Find Peace, Keep Time
Find Peace, Keep Time: As a kid, time appears to solely be this linear thing that often gets expressed when we say how we can’t wait to grow up. We want to be able to drive, drink liquor, party, go to college, have our own homes, have relationships that aren’t referred to as puppy love, get married, have children, and a bunch of other shit that seems reserved just for adulthood. A lot of us aren’t thinking of mortality in terms of death being a real part of this growing up either until it is.
I know I didn’t. Regardless of knowing death is always a part of life, it didn’t fully settle in that this necessary evil would take away someone I called a parent… until it did. Despite all the times I wished death upon my father when his time did come, I didn’t feel as good as I’d hoped I would. What we’re also not allowed to openly believe is that time DOES NOT heal all wounds. Imagine a time not doing the job of relieving yourself of all your unresolved feelings like so many people claimed it would. Imagine time still not making someone you loved, love you back. Imagine time doing its job of passing for you no differently than it passes for anyone else.
Time is one of the most indiscriminate things that we constantly take for granted. Sometimes we function as if we have a never-ending stream of it and in other moments we act as if we’re always running out, while it continues to flow around and through us, because our perception of it really doesn’t matter.
When my father was first diagnosed with cancer, he was about my age… I think. You see what else time does? We lose track of it as we get older. He beat it though or so we thought. No matter how much time passed that allowed us a modicum of comfortability, it still managed to come back. Cancer doesn’t look at time like anyone or anything else on this planet. Sometimes it erases 40 years of life in 4 years and other times it shaves off a few years but goes away enough for people to regain the appearance of what was lost. The other thing we don’t admit enough is that we can’t make up for any lost time. We like to hope we can but that’s just not how it works. We continue to age and that’s the biggest indicator of time passing us by. One day we look so young that we’re constantly carded and then we blink, and we’re never carded because we move slower, we’ve lost tons of melanin out of our hair, and our smiles are accompanied by sagging jowls, crow’s feet, lines, and wrinkles that spread across our faces, hands, and necks.
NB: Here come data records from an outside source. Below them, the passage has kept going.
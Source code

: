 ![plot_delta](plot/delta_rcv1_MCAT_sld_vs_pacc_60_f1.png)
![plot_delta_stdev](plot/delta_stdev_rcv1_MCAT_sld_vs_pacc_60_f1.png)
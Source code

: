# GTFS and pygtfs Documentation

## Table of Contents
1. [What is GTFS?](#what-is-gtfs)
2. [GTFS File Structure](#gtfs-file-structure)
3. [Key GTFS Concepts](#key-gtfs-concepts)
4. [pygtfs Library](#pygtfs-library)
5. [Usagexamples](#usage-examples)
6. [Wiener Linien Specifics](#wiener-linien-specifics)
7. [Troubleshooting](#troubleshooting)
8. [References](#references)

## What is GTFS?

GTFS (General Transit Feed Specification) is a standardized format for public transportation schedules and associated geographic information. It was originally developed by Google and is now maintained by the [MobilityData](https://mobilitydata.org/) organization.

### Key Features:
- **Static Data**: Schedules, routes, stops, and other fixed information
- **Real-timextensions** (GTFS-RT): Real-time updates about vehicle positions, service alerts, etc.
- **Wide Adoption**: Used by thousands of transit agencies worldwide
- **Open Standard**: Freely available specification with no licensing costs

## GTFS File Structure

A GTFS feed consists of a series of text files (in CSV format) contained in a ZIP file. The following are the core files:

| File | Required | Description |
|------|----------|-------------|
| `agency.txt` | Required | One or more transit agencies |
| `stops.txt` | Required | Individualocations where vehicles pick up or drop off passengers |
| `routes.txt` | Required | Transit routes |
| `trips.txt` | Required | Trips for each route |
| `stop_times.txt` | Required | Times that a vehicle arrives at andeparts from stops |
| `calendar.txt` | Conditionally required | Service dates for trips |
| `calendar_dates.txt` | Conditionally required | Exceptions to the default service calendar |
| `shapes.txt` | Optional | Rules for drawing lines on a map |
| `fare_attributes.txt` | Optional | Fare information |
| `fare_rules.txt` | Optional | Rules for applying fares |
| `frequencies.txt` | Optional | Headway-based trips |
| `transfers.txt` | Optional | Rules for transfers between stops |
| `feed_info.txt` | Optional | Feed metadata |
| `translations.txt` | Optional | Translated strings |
My dad lived like time didn’t affect him, like he had all the time in the world to do whatever he needed to do. I couldn’t tell you if that was a delusion or truly how he viewed things. He looked like he could have been my brother up until 4 years before he died, which was only a year ago. He would have been 65 years old this year, but he looked about 104 when he took his last breath. Sometimes this is what time does to you when you’re battling things that should have taken you out a long time ago and it catches up to you. It wasn’t just cancer that ate away at my father’s time. It was his life choices and lifetime of trauma. Despite him not giving me the time of day I wanted and so desperately needed, he did take the time to share things with me that only ravage a person’s spirit… and that affects our view of time, too.
His belief was that if he could experience the horror of childhood trauma and “be okay,” surely his children could and should. I’m here to tell you, my father was never “okay” but that’s something else about time… if we tell ourselves something enough, we begin to believe it regardless of so many years of evidence also telling us what we believe just isn’t true. However, at almost 43 years of age, I’m still here living with the trauma that time hasn’t healed and I’m not okay. The reality about time is that it never stops, and because of that, it can be used to our advantage. I still got some work to do with all the time that’s been pushed aside as insignificant because unlike my father, I’m still here.
What time has done for me is allow me the space needed to pray that I accept the things I cannot change, the courage to change the things I can, and the wisdom to know the difference, living one day at a time; enjoying one moment at a time; taking this world as it is and not as I would have it; trusting that the universe will honor its own system of balance and harmony and make all things right.
Until then, I will be using the time wisely that I am gifted, to not repeat the mistakes that time didn’t fix for my father.